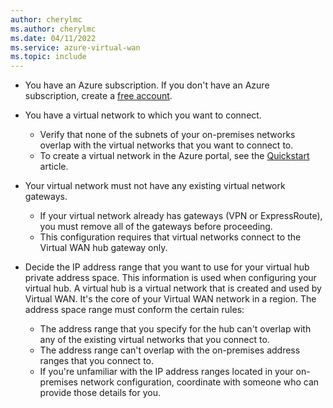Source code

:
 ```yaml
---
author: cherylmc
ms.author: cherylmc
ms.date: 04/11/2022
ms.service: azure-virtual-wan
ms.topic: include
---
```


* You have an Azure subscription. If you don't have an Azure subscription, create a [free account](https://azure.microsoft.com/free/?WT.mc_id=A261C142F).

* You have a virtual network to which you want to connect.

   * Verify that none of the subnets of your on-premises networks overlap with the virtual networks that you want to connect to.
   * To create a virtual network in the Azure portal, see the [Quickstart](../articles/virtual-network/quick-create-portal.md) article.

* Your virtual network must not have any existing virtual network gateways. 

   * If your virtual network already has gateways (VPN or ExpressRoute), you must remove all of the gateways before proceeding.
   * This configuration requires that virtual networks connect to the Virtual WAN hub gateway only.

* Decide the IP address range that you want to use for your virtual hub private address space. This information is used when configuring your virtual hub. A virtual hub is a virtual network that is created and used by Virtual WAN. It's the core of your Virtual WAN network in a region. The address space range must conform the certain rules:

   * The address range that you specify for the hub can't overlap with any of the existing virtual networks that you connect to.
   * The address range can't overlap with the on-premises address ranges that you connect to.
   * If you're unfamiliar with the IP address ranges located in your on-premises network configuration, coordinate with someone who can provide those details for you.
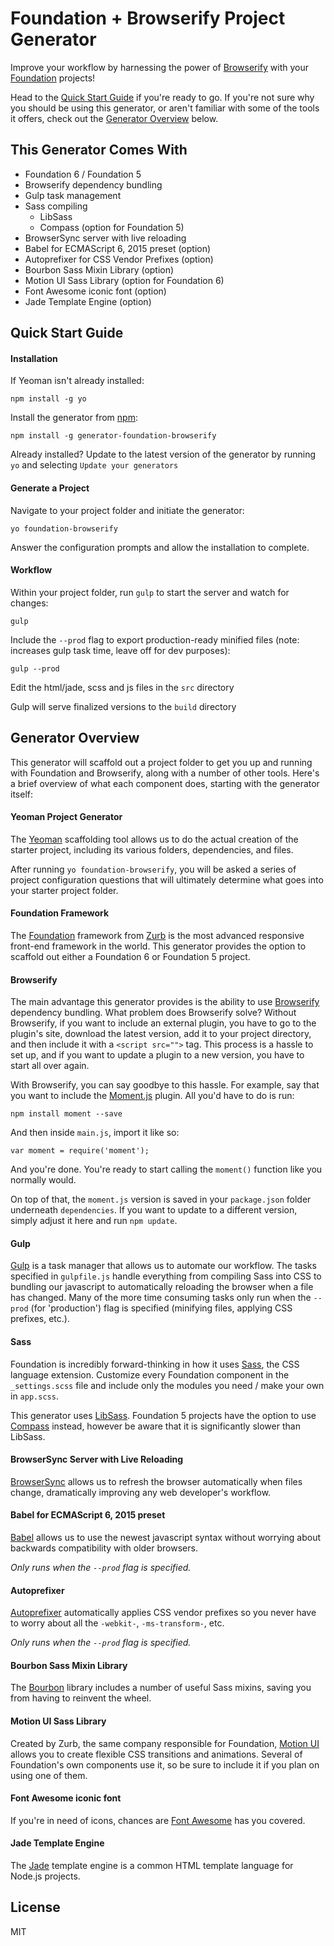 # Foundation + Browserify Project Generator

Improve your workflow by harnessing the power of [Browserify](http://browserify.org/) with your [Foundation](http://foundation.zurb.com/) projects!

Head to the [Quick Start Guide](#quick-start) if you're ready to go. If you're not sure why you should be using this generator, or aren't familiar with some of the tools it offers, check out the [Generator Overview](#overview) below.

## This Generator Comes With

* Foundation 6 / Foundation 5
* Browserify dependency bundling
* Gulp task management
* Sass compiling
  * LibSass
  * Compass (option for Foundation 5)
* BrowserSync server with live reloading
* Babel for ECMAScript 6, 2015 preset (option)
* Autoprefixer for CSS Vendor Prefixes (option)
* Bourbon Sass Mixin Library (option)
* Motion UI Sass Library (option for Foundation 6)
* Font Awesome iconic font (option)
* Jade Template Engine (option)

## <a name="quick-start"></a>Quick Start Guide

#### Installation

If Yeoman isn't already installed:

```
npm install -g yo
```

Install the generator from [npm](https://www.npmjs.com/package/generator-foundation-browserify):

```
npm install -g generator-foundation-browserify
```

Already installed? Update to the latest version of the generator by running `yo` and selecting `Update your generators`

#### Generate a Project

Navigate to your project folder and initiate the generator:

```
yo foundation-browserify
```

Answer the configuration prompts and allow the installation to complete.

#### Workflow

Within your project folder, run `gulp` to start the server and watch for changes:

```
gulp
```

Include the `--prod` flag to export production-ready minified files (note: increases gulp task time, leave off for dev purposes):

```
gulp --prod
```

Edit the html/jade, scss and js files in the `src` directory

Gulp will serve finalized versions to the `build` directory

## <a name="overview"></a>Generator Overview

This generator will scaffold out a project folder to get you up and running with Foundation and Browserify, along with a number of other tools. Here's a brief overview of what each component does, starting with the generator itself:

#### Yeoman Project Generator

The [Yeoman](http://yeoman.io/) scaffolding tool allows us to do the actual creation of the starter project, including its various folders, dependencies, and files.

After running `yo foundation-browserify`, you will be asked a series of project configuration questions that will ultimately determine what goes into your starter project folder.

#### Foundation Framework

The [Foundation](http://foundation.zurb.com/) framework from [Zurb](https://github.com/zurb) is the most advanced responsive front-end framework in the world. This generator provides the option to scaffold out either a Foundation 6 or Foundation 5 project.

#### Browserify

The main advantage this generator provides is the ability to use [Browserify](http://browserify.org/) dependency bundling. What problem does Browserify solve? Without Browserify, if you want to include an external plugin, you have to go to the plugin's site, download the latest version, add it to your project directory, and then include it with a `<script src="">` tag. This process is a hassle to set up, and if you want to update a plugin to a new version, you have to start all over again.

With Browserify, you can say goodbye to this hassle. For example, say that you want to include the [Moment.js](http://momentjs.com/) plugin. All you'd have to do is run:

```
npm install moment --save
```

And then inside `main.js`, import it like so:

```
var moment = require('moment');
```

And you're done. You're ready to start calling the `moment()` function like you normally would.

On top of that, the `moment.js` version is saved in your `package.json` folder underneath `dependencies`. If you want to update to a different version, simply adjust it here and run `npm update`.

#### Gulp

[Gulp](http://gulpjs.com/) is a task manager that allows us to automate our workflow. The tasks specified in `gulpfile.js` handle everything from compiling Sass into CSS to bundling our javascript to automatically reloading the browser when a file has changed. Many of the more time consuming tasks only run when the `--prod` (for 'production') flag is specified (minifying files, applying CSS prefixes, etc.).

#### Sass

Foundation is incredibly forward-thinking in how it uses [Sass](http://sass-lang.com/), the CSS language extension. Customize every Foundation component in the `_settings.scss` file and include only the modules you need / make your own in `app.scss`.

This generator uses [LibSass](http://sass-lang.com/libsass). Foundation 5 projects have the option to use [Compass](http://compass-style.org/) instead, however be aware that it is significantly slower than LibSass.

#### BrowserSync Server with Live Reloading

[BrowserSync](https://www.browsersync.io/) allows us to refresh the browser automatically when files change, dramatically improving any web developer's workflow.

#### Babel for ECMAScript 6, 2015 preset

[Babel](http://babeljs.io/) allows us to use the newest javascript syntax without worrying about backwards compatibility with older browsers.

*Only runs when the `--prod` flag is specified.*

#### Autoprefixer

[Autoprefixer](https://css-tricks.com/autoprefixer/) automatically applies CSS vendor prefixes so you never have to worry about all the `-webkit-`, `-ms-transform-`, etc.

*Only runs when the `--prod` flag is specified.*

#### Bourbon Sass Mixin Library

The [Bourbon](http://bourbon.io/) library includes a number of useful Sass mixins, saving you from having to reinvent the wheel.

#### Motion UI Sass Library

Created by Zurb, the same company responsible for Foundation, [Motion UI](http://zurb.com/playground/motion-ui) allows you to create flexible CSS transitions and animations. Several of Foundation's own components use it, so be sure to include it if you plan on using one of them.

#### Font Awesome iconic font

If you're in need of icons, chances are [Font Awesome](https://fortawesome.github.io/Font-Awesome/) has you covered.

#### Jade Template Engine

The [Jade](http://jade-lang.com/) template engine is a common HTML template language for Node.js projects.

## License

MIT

### [What to produce]
What is the number of lines in the data above that contain the word "existing"? Report the figure only.

### [Answer below]
2